• What is being asked:
Transcribe everything in the records exactly. Skip the images.

• Data supplied:
--------------------
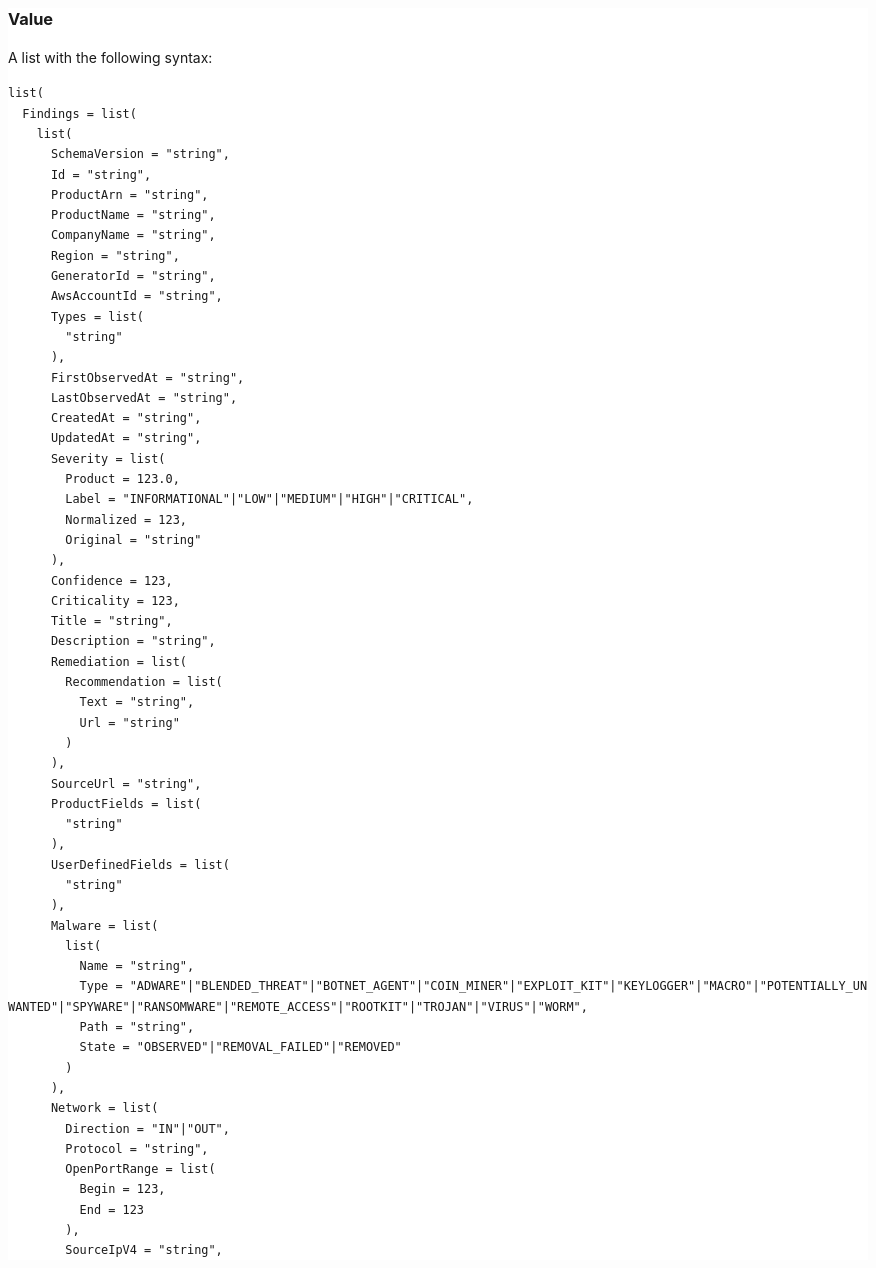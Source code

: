 </table>

### Value

A list with the following syntax:

    list(
      Findings = list(
        list(
          SchemaVersion = "string",
          Id = "string",
          ProductArn = "string",
          ProductName = "string",
          CompanyName = "string",
          Region = "string",
          GeneratorId = "string",
          AwsAccountId = "string",
          Types = list(
            "string"
          ),
          FirstObservedAt = "string",
          LastObservedAt = "string",
          CreatedAt = "string",
          UpdatedAt = "string",
          Severity = list(
            Product = 123.0,
            Label = "INFORMATIONAL"|"LOW"|"MEDIUM"|"HIGH"|"CRITICAL",
            Normalized = 123,
            Original = "string"
          ),
          Confidence = 123,
          Criticality = 123,
          Title = "string",
          Description = "string",
          Remediation = list(
            Recommendation = list(
              Text = "string",
              Url = "string"
            )
          ),
          SourceUrl = "string",
          ProductFields = list(
            "string"
          ),
          UserDefinedFields = list(
            "string"
          ),
          Malware = list(
            list(
              Name = "string",
              Type = "ADWARE"|"BLENDED_THREAT"|"BOTNET_AGENT"|"COIN_MINER"|"EXPLOIT_KIT"|"KEYLOGGER"|"MACRO"|"POTENTIALLY_UNWANTED"|"SPYWARE"|"RANSOMWARE"|"REMOTE_ACCESS"|"ROOTKIT"|"TROJAN"|"VIRUS"|"WORM",
              Path = "string",
              State = "OBSERVED"|"REMOVAL_FAILED"|"REMOVED"
            )
          ),
          Network = list(
            Direction = "IN"|"OUT",
            Protocol = "string",
            OpenPortRange = list(
              Begin = 123,
              End = 123
            ),
            SourceIpV4 = "string",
--------------------
• Your response:
Source code

: </table>

### Value

A list with the following syntax:

    list(
      Findings = list(
        list(
          SchemaVersion = "string",
          Id = "string",
          ProductArn = "string",
          ProductName = "string",
          CompanyName = "string",
          Region = "string",
          GeneratorId = "string",
          AwsAccountId = "string",
          Types = list(
            "string"
          ),
          FirstObservedAt = "string",
          LastObservedAt = "string",
          CreatedAt = "string",
          UpdatedAt = "string",
          Severity = list(
            Product = 123.0,
            Label = "INFORMATIONAL"|"LOW"|"MEDIUM"|"HIGH"|"CRITICAL",
            Normalized = 123,
            Original = "string"
          ),
          Confidence = 123,
          Criticality = 123,
          Title = "string",
          Description = "string",
          Remediation = list(
            Recommendation = list(
              Text = "string",
              Url = "string"
            )
          ),
          SourceUrl = "string",
          ProductFields = list(
            "string"
          ),
          UserDefinedFields = list(
            "string"
          ),
          Malware = list(
            list(
              Name = "string",
              Type = "ADWARE"|"BLENDED_THREAT"|"BOTNET_AGENT"|"COIN_MINER"|"EXPLOIT_KIT"|"KEYLOGGER"|"MACRO"|"POTENTIALLY_UNWANTED"|"SPYWARE"|"RANSOMWARE"|"REMOTE_ACCESS"|"ROOTKIT"|"TROJAN"|"VIRUS"|"WORM",
              Path = "string",
              State = "OBSERVED"|"REMOVAL_FAILED"|"REMOVED"
            )
          ),
          Network = list(
            Direction = "IN"|"OUT",
            Protocol = "string",
            OpenPortRange = list(
              Begin = 123,
              End = 123
            ),
            SourceIpV4 = "string",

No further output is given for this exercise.